Ариф задумался и ответил:
– Не сможет, она видела, как мы пулемёт на крышу затаскивали, её предупредили. Кстати, ты не знаешь, Имран пишет?
– Пока писем не было.
Ариф тяжело вздохнул. Отсутствие писем от Имрана взбудоражили воспоминания, чем удвоили у бакинца чувство вины.
– Не переживай, Ариф, – успокоила жена. – Ещё напишет, обязательно напишет.
– Не могу себе простить, что не настоял на своём… и ещё не сохранил…
Шаргия перебила мужа более насущным вопросом:
– Ты не голоден?
– Нет! Мне кусок хлеба с того дня с трудом проходит.
– Может, вам чаю? – Шаргия не знала, как угодить мужу. Ариф замотал головой.
– А парень из Ленинграда не выдаст тебя?
– Он ещё ничего не знает.
Ариф вдруг вспомнил про Антона и бросил взгляд на другой конец крыши. Опасения бакинца подтвердились. Синицын возвращался на пост.
– Уходи милая, он возвращается, – поторопил жену Ахмедов. – Постарайся детей на крышу не пускать, позже дам о себе знать.
Спешно войдя в дверной проём, Шаргия напоследок пожелала мужу:
– Будь осторожен, родной. Сегодня ночью я засну спокойно, зная, что ты рядом.
Антон вернулся в приподнятом настроении, стал осматривать пулемёт и напевать мелодию.
– Кто приходил на пост, я заметил женщину? – невзначай спросил Синицын.
– Да так, женщина из местных, – небрежно ответил бакинец. – Объяснил ей ситуацию. И ещё договорился насчет кипятка для чая.

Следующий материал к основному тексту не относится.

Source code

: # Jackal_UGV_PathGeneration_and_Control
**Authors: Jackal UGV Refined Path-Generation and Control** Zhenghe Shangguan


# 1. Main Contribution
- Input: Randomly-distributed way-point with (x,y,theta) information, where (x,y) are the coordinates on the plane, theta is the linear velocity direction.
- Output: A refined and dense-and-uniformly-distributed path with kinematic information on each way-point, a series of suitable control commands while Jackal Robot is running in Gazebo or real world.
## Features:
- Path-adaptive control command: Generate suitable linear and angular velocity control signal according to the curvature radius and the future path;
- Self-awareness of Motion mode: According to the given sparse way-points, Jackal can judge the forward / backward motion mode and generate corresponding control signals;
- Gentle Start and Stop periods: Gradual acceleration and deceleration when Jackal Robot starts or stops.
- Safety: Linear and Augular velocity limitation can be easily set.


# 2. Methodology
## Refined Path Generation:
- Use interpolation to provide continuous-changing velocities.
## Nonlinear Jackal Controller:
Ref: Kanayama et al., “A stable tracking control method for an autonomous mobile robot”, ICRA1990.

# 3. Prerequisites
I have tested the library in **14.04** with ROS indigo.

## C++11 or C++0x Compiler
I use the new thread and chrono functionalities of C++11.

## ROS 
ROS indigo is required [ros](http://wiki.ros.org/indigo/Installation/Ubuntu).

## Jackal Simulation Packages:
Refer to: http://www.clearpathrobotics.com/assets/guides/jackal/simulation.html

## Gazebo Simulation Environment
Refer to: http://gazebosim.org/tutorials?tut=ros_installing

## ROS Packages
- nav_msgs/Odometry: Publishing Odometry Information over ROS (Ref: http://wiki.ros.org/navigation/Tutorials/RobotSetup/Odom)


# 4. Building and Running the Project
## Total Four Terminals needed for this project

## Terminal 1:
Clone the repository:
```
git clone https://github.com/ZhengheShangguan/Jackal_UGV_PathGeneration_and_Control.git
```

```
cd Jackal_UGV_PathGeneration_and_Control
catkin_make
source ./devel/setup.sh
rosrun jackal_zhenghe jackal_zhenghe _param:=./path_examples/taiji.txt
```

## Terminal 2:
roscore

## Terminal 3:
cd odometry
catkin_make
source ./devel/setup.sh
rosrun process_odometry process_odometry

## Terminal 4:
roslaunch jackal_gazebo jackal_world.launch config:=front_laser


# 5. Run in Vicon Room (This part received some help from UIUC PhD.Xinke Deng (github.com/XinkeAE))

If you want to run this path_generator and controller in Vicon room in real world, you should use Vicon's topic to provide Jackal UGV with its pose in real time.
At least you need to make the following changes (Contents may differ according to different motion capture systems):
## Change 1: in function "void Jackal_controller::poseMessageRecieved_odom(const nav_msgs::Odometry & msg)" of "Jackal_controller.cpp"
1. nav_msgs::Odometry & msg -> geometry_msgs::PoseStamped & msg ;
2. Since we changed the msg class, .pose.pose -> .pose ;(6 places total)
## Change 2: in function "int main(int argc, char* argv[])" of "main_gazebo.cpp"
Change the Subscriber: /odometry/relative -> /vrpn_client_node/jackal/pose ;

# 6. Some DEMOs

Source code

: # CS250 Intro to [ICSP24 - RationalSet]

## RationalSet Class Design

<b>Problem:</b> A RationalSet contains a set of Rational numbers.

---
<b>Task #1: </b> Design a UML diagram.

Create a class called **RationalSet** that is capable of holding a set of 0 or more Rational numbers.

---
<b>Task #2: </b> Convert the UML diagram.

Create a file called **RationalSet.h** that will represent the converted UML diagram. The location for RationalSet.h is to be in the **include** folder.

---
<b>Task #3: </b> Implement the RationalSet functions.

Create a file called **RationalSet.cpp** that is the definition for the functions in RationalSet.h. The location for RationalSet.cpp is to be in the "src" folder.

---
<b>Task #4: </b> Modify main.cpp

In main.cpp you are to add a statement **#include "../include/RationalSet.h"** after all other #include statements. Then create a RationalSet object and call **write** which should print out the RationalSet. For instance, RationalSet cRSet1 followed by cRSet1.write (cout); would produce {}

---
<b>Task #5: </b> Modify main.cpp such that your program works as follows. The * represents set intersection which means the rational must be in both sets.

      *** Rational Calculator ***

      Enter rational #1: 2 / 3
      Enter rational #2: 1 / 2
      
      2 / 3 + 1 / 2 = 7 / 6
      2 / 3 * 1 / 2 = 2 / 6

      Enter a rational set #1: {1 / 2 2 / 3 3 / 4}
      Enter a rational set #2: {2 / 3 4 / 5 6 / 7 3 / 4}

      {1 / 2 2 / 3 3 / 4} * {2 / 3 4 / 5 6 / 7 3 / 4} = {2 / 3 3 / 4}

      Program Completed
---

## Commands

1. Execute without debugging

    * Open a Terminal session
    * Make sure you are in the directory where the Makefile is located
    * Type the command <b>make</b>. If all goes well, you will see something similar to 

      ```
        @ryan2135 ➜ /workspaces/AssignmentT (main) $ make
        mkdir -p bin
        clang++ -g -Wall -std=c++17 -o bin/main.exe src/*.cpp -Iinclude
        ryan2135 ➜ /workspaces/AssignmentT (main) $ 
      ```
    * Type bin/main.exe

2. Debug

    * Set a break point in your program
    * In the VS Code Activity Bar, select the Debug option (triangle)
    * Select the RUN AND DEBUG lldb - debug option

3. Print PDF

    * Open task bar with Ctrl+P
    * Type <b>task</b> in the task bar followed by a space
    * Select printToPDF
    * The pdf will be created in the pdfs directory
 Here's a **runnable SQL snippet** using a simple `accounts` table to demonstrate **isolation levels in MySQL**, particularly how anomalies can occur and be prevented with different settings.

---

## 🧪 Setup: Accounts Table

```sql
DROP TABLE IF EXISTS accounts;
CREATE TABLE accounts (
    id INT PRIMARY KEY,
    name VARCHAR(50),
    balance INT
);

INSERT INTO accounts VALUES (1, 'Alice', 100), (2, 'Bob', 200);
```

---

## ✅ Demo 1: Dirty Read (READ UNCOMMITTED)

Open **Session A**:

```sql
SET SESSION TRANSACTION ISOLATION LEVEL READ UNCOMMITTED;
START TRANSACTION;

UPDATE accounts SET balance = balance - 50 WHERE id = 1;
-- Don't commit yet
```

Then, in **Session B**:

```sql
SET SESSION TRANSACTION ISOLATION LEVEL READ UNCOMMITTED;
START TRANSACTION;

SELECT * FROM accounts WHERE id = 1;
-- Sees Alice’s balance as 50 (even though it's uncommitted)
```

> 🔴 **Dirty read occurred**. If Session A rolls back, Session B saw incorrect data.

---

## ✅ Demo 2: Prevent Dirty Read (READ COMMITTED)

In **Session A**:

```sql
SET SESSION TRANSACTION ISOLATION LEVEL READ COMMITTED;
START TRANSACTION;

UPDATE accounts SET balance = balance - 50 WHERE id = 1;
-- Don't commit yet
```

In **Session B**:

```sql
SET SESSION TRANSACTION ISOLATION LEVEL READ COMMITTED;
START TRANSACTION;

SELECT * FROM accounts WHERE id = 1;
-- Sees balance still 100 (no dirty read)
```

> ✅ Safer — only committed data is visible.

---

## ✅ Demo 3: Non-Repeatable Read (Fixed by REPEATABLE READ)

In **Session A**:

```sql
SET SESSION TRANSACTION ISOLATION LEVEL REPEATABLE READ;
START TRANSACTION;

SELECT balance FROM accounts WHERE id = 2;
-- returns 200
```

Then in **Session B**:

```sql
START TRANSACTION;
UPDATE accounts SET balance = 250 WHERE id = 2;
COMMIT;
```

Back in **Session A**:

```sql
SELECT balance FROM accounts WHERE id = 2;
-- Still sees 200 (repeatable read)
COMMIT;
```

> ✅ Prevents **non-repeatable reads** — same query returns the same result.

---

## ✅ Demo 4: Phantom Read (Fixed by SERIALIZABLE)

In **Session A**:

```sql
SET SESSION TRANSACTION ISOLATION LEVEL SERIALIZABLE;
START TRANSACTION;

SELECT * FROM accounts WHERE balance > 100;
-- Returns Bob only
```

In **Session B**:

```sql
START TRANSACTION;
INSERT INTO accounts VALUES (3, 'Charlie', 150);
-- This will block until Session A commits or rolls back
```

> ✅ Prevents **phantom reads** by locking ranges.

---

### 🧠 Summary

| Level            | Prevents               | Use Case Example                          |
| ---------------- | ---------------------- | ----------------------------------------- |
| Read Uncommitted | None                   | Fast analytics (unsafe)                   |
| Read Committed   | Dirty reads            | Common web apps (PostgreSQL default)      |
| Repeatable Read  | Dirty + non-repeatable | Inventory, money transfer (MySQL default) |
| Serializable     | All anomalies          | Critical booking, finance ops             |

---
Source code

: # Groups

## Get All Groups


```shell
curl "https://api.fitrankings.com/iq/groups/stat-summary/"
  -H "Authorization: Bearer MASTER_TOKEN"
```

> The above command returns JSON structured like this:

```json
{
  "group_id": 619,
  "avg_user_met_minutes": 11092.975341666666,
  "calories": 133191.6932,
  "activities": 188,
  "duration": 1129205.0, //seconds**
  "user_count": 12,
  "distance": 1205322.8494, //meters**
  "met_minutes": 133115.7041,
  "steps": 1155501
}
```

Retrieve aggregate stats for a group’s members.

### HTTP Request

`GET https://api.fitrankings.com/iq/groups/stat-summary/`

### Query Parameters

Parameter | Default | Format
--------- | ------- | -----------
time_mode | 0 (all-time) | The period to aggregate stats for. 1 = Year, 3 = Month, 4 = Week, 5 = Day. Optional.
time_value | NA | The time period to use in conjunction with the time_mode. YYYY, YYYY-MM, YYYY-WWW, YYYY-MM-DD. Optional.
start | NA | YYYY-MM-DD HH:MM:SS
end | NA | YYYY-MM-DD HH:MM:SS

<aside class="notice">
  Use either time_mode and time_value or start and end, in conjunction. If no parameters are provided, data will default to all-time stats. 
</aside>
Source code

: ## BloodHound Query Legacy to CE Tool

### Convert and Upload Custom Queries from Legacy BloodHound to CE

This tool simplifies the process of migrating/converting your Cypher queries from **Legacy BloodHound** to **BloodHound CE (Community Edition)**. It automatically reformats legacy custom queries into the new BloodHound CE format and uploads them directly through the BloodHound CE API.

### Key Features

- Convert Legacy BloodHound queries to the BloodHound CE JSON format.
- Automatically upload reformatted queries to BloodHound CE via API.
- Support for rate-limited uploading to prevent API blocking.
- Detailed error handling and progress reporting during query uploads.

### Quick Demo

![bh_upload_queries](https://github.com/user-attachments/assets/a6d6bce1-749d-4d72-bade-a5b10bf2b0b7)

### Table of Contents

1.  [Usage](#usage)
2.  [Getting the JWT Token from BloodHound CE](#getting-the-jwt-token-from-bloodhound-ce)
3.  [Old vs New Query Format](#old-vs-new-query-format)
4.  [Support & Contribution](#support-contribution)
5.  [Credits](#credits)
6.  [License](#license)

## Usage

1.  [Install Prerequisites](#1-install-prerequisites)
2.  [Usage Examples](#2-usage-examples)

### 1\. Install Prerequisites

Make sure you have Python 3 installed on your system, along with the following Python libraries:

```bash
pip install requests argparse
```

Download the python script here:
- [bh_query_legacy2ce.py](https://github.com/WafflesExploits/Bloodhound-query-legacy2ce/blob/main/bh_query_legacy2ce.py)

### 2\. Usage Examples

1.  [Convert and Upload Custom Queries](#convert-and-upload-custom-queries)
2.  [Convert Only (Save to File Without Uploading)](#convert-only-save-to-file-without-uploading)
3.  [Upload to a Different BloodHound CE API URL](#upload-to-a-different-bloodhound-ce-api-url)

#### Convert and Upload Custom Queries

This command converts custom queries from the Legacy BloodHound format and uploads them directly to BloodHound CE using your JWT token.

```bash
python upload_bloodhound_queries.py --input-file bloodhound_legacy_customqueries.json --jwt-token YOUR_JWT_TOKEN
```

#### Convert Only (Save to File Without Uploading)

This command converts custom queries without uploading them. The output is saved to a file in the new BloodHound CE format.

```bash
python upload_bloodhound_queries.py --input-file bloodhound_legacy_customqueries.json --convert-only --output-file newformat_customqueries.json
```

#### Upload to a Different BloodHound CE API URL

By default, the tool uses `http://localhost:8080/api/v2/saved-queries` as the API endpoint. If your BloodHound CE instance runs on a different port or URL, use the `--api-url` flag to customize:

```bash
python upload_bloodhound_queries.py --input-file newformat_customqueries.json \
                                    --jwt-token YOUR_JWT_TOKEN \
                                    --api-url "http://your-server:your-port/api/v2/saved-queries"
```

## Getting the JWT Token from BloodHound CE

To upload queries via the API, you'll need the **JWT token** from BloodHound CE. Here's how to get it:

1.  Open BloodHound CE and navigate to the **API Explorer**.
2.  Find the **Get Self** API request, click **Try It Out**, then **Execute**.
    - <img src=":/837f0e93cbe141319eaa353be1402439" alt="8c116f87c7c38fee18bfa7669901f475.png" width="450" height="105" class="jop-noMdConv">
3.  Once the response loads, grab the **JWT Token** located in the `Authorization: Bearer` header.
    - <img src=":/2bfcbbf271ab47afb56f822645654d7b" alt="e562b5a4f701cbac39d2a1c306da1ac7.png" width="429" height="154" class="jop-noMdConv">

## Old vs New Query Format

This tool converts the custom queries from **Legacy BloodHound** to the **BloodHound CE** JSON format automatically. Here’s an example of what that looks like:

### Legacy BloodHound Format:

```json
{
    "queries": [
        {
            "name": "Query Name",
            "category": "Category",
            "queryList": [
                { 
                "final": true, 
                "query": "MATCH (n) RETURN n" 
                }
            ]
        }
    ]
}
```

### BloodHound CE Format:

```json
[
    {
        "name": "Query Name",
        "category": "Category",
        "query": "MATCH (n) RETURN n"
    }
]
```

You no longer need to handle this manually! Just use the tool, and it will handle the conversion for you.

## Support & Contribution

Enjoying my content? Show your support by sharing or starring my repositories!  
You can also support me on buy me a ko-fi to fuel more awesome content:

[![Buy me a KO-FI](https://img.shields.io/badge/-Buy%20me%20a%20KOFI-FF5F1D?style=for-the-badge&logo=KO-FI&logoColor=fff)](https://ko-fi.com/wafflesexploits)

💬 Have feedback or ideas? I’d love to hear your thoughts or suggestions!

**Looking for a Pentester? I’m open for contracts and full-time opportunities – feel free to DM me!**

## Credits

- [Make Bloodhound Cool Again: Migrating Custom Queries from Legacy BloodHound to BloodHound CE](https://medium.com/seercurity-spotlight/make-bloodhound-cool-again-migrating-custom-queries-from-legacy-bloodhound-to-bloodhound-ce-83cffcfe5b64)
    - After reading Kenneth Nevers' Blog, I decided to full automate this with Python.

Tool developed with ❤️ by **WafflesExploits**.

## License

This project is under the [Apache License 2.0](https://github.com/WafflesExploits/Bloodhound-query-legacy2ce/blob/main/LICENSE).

– Чай – это хорошо, и вообще, у вас в Баку радушные люди живут, – Синицын улыбнулся и посмотрел в конец крыши, задержав при этом взгляд.
– Что произошло, пока ты гулял, с чем связано твоё хорошее настроение? – не без любопытства спросил Ариф.
– А что, заметно? Я с девушкой познакомился, во дворе ковёр выбивала.
– Как зовут? – Ариф насторожился.
– Наташа. Я предложил ей заглянуть к нам в гости.
Наташа – соседская девушка. Она жила с матерью на первом этаже. Очень улыбчивая и добродушная Наташа не отличалась яркой внешностью. Будучи маленького роста и слегка полноватой, она старалась избегать общества парней. Наташе было восемнадцать лет, и она работала медсестрой в госпитале.
Ариф не смог скрыть своего беспокойства и покосился на однополчанина, и тот это заметил.
– Теперь что не так, почему ты на меня так смотришь? – возмутился Синицын. – Девушка же не из местных?! И ко всему же она свободна.
– Я не против… тебе видней, – Ариф старался быть корректным, чтобы не вызвать у Антона подозрения. – Я понимаю, дело молодое, но на пост её не следует приглашать. Забыл, что про тебя думает Звягинцев.
Синицын задумался.
– А как он узнает об этом?
– Просто возьмет и явится.
Синицын прикусил губу и, сожалея, сказал:
– А я так хотел пригласить её и показать наш пулемёт.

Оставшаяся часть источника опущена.